Mansion tax plays stamp duty

The Savills Blog

Better the devil you know – mansion tax plays stamp duty

From 2012 to 2014 I spent a lot of time writing and talking about the threat of a mansion tax, a policy that was originally proposed by the Liberal Democrats and soon adopted by Labour in opposition.  

In two separate papers for the Centre for Policy Studies, I concluded that it wouldn’t be a great revenue raiser, would be costly and difficult to administer and would unfairly hit the equity-rich and income-poor, most notably older homeowners. Conscious of likely accusations of bias at the time, I was at pains to look at the data and back up my assertions by referencing as much reliable data as I could lay my hands on.  

I was not disappointed. I remember well watching Ed Balls tell Andrew Marr that people such as those at Savills would, of course, be against a mansion tax. At that point, perhaps naively, I felt I had won the intellectual argument. The proposal was put firmly on the back-burner.

Instead, in December 2014 George Osborne counteracted the calls for a mansion tax by overhauling stamp duty. At a stroke, he cut the liability for 98 per cent of the market and increased it for the top 2 per cent. The weak case for a mansion tax had been weakened further.

Since then stamp duty has remained the government’s fiscal weapon of choice, whether that be by imposing a further 3 per cent surcharge for buyers of additional homes or providing a relief for first-time buyers. Both had a political imperative.

Such a political imperative is harder to argue in calls to cut stamp duty at the top end of the market. Instead, those calls have been pegged to the proposition that current rates of stamp duty at the top end of the market have been excessive and counterproductive. The hard data suggests this is a moot point.

Earlier this month HMRC released the latest quarterly stamp duty numbers. It showed that in 2019, a year of significant political uncertainty, there were 17,900 purchases of property worth more than £1m, exactly the same number as were recorded in 2014 (despite the fact that Scotland and Wales are now excluded from the numbers). The difference, of course, is that in 2019 the transactions bore a significantly higher rate of stamp duty, especially as 7,200 of them were subject to the 3 per cent additional homes surcharge.

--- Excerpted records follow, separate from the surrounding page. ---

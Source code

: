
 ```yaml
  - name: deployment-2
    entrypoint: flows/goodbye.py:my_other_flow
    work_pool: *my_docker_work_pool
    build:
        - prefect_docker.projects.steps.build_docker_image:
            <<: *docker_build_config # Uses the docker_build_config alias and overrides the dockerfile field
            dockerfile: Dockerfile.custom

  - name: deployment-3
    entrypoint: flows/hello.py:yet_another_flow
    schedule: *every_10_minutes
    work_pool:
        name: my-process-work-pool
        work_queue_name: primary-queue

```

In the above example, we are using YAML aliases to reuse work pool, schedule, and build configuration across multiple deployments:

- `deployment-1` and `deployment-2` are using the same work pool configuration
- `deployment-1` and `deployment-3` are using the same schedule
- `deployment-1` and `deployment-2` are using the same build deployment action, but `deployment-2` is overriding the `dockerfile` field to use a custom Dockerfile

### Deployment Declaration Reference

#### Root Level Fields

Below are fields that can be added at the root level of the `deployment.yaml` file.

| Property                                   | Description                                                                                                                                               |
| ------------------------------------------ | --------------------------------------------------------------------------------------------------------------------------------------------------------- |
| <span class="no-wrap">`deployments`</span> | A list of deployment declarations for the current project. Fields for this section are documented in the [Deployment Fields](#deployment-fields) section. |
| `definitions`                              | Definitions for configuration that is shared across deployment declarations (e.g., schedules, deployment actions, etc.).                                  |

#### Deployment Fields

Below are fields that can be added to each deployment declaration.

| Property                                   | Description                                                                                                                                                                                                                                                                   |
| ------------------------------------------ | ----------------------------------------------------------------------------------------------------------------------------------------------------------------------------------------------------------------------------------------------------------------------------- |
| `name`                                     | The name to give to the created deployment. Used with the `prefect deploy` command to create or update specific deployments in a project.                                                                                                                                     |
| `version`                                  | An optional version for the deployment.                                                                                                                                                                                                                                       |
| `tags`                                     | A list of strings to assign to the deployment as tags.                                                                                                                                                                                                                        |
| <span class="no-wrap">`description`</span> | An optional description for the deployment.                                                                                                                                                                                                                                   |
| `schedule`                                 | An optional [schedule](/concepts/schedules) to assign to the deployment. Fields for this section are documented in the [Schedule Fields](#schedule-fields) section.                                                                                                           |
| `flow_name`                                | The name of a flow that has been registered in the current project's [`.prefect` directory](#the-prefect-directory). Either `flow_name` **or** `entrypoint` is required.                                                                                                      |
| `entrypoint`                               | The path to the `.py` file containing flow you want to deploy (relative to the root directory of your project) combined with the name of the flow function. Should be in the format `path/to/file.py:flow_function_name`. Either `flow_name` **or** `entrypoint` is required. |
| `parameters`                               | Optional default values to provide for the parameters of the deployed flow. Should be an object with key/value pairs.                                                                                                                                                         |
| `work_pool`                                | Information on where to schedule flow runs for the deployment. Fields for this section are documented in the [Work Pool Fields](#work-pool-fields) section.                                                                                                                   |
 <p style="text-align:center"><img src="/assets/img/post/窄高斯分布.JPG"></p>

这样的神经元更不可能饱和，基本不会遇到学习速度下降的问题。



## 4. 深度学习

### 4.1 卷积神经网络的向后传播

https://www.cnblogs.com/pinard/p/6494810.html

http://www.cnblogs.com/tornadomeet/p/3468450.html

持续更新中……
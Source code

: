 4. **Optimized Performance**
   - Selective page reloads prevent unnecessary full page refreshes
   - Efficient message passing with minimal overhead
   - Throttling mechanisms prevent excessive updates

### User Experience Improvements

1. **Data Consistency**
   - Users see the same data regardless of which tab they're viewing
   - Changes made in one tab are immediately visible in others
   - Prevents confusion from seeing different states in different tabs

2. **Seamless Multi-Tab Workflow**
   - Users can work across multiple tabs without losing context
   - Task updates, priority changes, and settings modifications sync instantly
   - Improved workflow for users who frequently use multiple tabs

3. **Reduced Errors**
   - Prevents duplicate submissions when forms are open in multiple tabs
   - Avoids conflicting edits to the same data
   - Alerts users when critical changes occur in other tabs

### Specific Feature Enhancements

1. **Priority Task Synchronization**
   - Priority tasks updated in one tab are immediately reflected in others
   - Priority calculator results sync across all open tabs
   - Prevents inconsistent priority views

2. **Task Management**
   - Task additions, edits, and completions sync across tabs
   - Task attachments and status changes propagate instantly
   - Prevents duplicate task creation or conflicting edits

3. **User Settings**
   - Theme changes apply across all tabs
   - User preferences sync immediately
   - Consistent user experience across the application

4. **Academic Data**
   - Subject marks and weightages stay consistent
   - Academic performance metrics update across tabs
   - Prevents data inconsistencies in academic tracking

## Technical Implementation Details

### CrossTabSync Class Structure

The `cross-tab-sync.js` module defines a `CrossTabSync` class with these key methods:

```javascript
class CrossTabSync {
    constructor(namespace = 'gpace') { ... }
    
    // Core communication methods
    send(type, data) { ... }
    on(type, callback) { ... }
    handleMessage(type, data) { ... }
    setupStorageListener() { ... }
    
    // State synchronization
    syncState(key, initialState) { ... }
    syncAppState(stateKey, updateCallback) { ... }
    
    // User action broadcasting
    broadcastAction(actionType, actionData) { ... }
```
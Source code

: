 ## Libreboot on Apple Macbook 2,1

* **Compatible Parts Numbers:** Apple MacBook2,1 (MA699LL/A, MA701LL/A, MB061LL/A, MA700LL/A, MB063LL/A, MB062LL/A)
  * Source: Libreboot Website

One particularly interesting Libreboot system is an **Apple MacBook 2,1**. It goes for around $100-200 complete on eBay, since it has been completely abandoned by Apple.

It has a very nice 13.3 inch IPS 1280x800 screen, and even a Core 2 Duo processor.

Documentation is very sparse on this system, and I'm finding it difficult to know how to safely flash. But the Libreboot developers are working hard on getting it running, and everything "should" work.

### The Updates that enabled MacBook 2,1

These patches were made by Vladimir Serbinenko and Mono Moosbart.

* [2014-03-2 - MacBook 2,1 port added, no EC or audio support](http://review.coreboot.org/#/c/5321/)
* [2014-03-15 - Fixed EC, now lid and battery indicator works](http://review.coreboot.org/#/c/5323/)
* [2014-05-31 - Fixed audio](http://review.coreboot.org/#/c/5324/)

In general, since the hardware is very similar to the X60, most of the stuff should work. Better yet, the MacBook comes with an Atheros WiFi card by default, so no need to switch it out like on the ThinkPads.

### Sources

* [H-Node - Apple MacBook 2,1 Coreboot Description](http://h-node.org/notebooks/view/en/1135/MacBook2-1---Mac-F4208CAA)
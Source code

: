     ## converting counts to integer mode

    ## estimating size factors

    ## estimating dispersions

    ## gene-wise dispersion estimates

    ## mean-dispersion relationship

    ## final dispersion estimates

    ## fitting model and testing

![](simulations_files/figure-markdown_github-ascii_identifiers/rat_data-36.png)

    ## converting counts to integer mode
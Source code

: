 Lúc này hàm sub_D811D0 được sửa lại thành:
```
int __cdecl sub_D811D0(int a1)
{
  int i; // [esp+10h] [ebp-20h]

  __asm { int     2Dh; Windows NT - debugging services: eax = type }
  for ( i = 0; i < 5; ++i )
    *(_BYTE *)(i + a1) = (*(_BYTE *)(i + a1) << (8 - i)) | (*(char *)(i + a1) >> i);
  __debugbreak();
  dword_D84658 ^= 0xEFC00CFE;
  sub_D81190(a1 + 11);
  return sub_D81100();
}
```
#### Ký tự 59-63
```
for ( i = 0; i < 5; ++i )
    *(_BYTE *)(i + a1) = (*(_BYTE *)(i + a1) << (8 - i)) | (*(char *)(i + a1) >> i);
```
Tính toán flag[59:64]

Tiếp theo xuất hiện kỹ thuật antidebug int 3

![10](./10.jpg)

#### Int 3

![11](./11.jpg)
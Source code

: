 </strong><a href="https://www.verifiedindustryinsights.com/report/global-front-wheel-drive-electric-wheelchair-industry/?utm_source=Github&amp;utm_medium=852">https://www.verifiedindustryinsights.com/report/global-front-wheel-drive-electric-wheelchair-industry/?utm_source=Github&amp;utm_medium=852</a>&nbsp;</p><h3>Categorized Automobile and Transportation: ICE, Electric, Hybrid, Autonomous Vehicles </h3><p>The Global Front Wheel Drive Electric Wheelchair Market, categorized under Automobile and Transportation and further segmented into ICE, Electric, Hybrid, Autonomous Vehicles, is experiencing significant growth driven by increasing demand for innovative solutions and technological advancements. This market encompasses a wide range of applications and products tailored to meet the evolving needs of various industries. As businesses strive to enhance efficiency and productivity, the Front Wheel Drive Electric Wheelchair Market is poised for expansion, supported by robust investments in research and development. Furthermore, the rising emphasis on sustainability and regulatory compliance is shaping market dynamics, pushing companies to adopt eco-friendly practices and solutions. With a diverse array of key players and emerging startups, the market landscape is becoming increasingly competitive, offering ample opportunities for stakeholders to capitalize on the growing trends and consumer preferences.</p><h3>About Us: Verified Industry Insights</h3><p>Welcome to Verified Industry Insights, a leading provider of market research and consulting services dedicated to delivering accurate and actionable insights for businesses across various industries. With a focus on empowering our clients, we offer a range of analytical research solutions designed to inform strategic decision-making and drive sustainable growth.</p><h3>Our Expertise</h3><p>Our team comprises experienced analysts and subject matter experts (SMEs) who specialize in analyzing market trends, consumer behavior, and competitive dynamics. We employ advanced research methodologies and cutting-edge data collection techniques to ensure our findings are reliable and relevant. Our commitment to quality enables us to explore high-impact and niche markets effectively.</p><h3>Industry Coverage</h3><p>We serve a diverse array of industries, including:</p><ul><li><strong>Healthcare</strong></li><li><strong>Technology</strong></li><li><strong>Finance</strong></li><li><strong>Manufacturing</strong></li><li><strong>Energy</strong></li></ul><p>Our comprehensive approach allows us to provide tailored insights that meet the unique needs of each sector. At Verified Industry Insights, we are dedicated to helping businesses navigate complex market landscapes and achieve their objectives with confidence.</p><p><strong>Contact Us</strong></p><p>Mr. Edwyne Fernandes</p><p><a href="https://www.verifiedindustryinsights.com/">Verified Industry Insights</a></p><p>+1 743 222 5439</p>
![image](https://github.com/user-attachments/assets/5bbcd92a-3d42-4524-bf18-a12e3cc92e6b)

So whichever way you cut it, stamp duty receipts from this end of the market have risen, becoming a substantial revenue raiser. And that has been the stumbling block for reform. At a time of significant spending commitments, how do you cut stamp duty at the top end on a revenue neutral basis?

To put that into context, last summer we looked at various options to reform stamp duty given Boris Johnson’s leadership pitch to abolish SDLT below £500k and return the top rate of SDLT to 7 per cent. Our conclusion was that the first element would cost the Treasury £2bn and the second could put at risk up to a further £2bn in revenue.

This proposal did not appear in the Conservative party manifesto, perhaps due to the difficulty of delivering it in a revenue-neutral way. 

The suggestion at the weekend that mansion tax would be the quid pro quo for a cut in stamp duty further reflects this.  

Renewed talk of a mansion tax will be enough to make some buyers cautious, while the hope of a cut to stamp duty could cause others to wait until after the March Budget. The irony is that this could mean the Treasury forgoes what could have been a bumper harvest of SDLT receipts in the first quarter.

Where does all of that leave us?  

All of the problems with a mansion tax put forward in 2012 still stand. It also appears to remain unpopular among the Tory party faithful. I would wager it is unlikely to see the light of day.  

But the fact that it has even been discussed highlights how difficult it will be to cut stamp duty in the current environment. It is instead a reminder that a stamp duty cut at the top end of the market, which would be welcomed by buyers, could have unintended consequences.

It is also a reminder that, given the market has largely adjusted to an increased stamp duty burden over the past five years, it is most probably a case of better the devil you know.